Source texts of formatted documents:
..............................
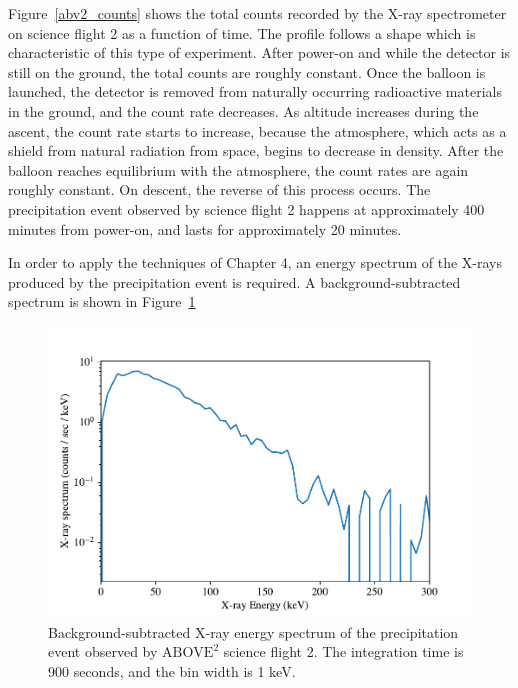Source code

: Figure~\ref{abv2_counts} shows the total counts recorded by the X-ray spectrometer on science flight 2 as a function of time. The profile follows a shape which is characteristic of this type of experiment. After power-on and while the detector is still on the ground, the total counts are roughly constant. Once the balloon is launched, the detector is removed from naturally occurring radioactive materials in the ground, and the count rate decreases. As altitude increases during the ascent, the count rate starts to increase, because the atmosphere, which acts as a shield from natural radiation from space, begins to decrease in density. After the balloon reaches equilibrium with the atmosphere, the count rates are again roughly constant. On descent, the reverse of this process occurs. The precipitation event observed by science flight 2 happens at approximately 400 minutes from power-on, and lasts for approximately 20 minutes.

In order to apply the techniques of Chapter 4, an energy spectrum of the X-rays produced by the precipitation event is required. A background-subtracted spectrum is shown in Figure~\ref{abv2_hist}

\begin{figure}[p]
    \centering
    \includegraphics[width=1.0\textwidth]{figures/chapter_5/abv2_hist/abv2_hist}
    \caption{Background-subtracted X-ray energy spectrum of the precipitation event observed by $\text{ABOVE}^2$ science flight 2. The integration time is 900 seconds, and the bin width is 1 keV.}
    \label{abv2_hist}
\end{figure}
..............................
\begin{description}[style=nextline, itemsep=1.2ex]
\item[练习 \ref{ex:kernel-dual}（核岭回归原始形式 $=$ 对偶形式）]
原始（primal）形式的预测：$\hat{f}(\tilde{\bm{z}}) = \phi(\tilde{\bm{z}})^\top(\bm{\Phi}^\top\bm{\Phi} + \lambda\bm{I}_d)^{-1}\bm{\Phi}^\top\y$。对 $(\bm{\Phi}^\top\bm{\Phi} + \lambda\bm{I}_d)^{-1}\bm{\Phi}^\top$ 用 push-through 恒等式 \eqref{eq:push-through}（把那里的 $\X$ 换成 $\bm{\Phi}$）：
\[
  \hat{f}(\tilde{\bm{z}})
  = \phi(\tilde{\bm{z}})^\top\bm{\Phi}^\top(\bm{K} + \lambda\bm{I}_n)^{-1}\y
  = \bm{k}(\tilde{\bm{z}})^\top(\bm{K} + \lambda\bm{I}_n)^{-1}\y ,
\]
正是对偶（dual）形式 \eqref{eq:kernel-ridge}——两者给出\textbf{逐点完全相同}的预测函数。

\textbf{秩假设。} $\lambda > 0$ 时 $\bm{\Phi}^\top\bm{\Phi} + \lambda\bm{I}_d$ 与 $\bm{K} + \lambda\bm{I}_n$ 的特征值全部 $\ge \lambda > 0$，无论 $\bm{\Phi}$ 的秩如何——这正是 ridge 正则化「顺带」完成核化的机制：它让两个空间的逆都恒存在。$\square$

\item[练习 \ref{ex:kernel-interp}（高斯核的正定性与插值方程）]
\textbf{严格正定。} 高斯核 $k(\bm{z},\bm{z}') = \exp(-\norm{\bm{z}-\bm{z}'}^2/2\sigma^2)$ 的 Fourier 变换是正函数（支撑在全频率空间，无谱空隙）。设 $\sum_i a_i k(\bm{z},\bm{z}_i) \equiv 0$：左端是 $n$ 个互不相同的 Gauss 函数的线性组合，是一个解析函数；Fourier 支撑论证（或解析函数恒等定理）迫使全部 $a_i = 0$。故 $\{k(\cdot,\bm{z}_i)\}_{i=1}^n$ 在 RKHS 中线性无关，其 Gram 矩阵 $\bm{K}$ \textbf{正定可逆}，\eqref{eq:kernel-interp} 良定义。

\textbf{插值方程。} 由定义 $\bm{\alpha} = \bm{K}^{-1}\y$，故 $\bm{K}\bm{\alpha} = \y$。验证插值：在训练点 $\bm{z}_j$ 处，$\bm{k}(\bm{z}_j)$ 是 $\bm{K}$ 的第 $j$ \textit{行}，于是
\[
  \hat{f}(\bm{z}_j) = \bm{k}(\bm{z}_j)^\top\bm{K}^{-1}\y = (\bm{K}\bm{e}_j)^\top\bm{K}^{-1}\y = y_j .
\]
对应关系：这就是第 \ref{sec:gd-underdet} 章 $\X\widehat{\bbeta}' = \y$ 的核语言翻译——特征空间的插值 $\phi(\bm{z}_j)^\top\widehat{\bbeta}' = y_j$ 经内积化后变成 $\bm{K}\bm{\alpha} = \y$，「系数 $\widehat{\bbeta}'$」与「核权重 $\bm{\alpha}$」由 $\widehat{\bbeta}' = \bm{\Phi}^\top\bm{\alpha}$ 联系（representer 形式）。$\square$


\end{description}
..............................
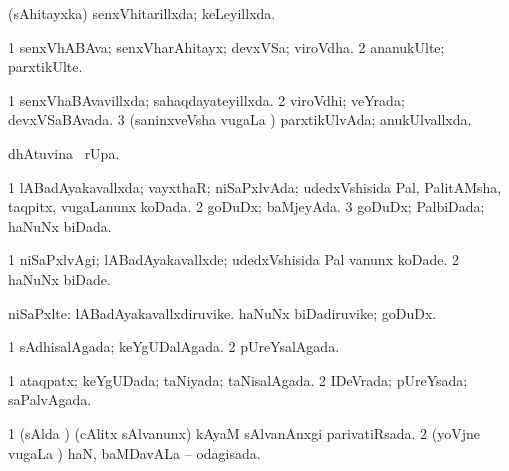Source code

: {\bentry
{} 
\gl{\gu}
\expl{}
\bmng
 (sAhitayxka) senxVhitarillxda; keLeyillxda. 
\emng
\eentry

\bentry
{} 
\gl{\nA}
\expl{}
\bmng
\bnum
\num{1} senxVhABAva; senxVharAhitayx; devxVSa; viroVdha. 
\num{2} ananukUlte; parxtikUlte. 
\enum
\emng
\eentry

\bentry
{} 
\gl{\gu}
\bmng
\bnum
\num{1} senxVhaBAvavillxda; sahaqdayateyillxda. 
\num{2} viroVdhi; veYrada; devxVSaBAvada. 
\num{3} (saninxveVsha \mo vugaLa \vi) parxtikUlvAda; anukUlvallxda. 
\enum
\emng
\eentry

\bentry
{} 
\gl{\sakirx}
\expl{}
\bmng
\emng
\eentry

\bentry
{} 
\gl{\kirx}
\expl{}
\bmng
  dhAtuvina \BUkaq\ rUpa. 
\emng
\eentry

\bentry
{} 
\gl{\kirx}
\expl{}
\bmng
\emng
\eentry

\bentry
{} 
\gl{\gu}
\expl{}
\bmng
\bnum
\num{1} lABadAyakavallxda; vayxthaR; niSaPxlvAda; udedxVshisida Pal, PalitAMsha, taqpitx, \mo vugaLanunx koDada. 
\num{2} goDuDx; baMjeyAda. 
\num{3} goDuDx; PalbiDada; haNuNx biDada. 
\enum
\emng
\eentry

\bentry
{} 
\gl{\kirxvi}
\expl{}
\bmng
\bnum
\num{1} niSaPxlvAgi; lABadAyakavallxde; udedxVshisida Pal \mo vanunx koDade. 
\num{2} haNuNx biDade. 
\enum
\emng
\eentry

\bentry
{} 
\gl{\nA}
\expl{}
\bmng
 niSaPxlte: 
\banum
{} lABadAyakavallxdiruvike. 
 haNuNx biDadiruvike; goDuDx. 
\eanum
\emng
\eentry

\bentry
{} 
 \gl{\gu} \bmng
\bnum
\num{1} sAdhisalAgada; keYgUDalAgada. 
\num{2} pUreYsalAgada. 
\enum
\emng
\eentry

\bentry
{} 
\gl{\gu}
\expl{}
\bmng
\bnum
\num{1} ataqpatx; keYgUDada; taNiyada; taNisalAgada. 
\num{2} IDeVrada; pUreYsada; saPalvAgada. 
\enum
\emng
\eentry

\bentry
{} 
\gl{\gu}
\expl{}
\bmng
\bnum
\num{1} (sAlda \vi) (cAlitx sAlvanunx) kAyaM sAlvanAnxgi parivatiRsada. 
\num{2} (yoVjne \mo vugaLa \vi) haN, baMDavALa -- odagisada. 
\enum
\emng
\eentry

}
..............................
Check each line above for the word "event", and copy the lines where it appears.

: Figure~\ref{abv2_counts} shows the total counts recorded by the X-ray spectrometer on science flight 2 as a function of time. The profile follows a shape which is characteristic of this type of experiment. After power-on and while the detector is still on the ground, the total counts are roughly constant. Once the balloon is launched, the detector is removed from naturally occurring radioactive materials in the ground, and the count rate decreases. As altitude increases during the ascent, the count rate starts to increase, because the atmosphere, which acts as a shield from natural radiation from space, begins to decrease in density. After the balloon reaches equilibrium with the atmosphere, the count rates are again roughly constant. On descent, the reverse of this process occurs. The precipitation event observed by science flight 2 happens at approximately 400 minutes from power-on, and lasts for approximately 20 minutes.
In order to apply the techniques of Chapter 4, an energy spectrum of the X-rays produced by the precipitation event is required. A background-subtracted spectrum is shown in Figure~\ref{abv2_hist}
    \caption{Background-subtracted X-ray energy spectrum of the precipitation event observed by $\text{ABOVE}^2$ science flight 2. The integration time is 900 seconds, and the bin width is 1 keV.}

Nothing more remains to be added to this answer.